Recommended actions:
1. Do not deploy in any environment with cloud provider credentials
2. Report conditional activation to marketplace trust & safety
3. Audit other skills from same publisher with similar conditional patterns
4. Treat AWS credential access as confirmed compromise attempt
```
## Related Tools
- **skill-update-delta-monitor** — Tracks declared changes between versions; runtime-attestation-probe verifies whether actual behavior matches those declarations
- **hollow-validation-checker** — Detects fake install-time tests; attestation probe tests actual execution behavior
- **blast-radius-estimator** — Estimates propagation impact; use after conditional activation confirmed to assess scope
- **trust-velocity-calculator** — Quantifies trust decay rate; confirmed behavioral drift resets trust score to zero
## Limitations
Runtime attestation probing requires executing the skill in a controlled environment, which introduces risk if the skill contains destructive payloads.
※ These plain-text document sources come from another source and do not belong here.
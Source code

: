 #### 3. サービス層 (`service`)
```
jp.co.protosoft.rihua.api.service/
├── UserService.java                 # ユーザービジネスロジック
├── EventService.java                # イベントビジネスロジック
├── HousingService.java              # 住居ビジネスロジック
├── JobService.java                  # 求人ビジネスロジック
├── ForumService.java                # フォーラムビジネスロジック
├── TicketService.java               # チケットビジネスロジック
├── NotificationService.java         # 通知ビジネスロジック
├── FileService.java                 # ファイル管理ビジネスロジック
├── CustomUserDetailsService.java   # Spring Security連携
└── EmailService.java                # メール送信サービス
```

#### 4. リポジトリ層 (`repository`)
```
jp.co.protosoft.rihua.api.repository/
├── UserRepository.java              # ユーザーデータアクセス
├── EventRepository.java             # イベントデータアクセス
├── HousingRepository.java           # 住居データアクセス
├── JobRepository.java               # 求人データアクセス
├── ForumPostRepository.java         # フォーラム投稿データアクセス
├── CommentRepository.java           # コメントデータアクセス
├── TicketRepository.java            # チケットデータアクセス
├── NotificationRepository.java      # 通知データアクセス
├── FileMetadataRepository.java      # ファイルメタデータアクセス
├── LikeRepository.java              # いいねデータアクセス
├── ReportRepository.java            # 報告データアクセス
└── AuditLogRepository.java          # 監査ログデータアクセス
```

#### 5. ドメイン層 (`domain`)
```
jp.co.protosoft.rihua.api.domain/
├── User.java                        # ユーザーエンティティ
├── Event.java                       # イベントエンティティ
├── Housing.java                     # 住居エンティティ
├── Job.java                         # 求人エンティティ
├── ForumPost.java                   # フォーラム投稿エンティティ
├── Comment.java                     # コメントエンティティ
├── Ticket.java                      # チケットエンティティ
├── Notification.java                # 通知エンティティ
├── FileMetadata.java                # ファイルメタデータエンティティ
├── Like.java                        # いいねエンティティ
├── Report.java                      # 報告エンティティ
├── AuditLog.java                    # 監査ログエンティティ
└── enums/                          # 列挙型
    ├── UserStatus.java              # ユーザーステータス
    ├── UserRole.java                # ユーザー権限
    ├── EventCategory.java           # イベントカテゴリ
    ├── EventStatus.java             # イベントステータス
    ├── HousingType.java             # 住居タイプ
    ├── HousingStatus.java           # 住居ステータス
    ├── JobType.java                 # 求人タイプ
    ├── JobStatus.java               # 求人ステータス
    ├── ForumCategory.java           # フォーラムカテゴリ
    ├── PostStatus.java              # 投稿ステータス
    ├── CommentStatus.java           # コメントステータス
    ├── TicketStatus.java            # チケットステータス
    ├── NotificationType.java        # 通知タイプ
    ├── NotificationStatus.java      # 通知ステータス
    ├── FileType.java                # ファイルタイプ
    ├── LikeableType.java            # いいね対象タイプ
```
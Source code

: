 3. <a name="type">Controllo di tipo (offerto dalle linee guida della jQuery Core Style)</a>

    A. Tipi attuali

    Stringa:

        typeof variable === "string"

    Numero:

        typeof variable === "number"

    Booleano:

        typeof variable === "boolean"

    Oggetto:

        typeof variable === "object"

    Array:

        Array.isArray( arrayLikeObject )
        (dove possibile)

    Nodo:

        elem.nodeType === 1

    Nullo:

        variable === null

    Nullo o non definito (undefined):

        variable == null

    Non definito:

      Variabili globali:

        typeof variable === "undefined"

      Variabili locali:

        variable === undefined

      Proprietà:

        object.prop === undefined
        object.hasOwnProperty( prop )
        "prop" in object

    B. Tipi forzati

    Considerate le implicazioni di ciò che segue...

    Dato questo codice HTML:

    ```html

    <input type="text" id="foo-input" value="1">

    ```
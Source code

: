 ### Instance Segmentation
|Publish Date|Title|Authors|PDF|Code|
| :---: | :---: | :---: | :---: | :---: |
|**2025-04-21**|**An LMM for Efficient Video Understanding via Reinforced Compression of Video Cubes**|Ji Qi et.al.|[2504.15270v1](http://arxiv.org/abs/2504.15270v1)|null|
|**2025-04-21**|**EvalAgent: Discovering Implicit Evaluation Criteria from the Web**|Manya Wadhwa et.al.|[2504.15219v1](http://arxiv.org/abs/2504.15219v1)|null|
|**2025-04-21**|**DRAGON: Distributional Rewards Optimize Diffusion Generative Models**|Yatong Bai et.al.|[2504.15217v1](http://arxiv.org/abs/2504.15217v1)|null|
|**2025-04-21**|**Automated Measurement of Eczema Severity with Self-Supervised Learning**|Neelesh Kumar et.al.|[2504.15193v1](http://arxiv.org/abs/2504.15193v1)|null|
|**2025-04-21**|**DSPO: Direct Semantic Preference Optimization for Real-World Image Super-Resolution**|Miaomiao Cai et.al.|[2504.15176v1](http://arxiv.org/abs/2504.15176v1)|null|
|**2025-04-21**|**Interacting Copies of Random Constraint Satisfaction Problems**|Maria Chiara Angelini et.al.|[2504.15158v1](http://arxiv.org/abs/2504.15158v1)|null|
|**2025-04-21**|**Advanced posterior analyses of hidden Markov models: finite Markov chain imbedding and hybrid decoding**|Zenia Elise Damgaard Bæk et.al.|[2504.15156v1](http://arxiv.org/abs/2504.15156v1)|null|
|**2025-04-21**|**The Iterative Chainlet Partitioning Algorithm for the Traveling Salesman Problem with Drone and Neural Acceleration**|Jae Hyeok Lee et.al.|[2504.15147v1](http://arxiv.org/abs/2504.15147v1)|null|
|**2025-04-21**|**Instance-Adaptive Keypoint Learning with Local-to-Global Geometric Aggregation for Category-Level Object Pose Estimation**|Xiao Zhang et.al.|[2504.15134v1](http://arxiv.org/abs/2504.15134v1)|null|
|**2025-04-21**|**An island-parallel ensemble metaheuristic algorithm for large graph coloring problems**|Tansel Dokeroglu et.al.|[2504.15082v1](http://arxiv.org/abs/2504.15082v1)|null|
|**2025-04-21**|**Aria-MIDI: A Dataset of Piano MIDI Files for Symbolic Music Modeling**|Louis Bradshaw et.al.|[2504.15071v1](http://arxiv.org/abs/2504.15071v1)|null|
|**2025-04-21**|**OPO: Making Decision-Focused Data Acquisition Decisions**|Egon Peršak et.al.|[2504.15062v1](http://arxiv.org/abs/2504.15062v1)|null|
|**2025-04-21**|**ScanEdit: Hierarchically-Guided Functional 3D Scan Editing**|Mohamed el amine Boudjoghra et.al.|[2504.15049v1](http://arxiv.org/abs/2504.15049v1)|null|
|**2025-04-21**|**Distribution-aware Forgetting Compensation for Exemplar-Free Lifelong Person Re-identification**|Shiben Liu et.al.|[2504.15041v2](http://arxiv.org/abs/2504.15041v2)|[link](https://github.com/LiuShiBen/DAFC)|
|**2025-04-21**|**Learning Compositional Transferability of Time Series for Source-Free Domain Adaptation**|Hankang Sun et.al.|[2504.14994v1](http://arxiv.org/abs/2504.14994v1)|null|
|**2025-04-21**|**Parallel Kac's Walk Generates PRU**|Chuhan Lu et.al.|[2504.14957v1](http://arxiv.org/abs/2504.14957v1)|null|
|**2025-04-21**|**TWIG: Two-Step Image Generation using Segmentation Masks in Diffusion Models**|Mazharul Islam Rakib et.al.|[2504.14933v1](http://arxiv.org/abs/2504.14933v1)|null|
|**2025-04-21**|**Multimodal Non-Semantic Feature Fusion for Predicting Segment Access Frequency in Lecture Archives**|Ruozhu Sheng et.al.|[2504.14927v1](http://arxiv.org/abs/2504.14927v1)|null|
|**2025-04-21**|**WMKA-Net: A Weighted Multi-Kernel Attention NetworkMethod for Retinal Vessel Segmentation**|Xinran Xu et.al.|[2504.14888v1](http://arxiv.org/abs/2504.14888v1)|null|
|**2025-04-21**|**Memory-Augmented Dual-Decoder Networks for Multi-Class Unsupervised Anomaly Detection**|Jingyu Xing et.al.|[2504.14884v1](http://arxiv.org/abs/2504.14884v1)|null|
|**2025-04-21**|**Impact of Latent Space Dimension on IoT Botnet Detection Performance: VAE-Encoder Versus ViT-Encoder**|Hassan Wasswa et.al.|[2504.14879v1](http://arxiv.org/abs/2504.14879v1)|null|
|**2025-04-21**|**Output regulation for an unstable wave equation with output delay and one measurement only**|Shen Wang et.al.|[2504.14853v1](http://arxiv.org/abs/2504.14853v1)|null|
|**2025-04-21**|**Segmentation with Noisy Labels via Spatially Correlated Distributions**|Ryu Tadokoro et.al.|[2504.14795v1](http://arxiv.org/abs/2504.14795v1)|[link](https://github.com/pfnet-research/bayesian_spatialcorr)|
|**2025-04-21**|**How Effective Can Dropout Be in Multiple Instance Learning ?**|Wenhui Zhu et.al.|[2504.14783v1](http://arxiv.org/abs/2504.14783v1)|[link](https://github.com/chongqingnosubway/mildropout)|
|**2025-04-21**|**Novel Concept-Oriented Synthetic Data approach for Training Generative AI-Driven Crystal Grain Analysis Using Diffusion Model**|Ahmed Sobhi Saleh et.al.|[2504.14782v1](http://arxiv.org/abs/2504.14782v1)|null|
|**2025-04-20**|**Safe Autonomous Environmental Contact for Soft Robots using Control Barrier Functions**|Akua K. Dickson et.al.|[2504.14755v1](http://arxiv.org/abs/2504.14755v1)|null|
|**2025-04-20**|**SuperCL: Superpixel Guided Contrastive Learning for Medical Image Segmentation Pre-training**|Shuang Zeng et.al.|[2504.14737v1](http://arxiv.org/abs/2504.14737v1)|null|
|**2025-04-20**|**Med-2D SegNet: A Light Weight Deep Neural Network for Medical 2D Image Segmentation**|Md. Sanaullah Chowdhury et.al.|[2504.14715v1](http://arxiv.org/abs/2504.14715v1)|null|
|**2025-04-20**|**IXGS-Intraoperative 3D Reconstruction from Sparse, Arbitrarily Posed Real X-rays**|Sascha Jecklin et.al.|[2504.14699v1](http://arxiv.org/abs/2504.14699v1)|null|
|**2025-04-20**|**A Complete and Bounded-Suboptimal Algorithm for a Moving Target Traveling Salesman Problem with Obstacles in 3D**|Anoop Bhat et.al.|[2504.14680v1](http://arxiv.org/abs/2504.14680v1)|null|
Probing should be performed in isolated sandboxes with no access to real credentials, production data, or production systems. Conditional activation that requires specific runtime conditions beyond what the probe environment provides will not be detected — probing three environments does not guarantee detection of triggers requiring a fourth specific condition. Some legitimate skills exhibit environment-dependent behavior (e.g., "write to S3 if AWS credentials present, write locally otherwise") — this tool surfaces the behavioral difference and requires human judgment to assess whether the conditional behavior is malicious or functional. Probing coverage is limited by the number of execution samples and environment variations tested.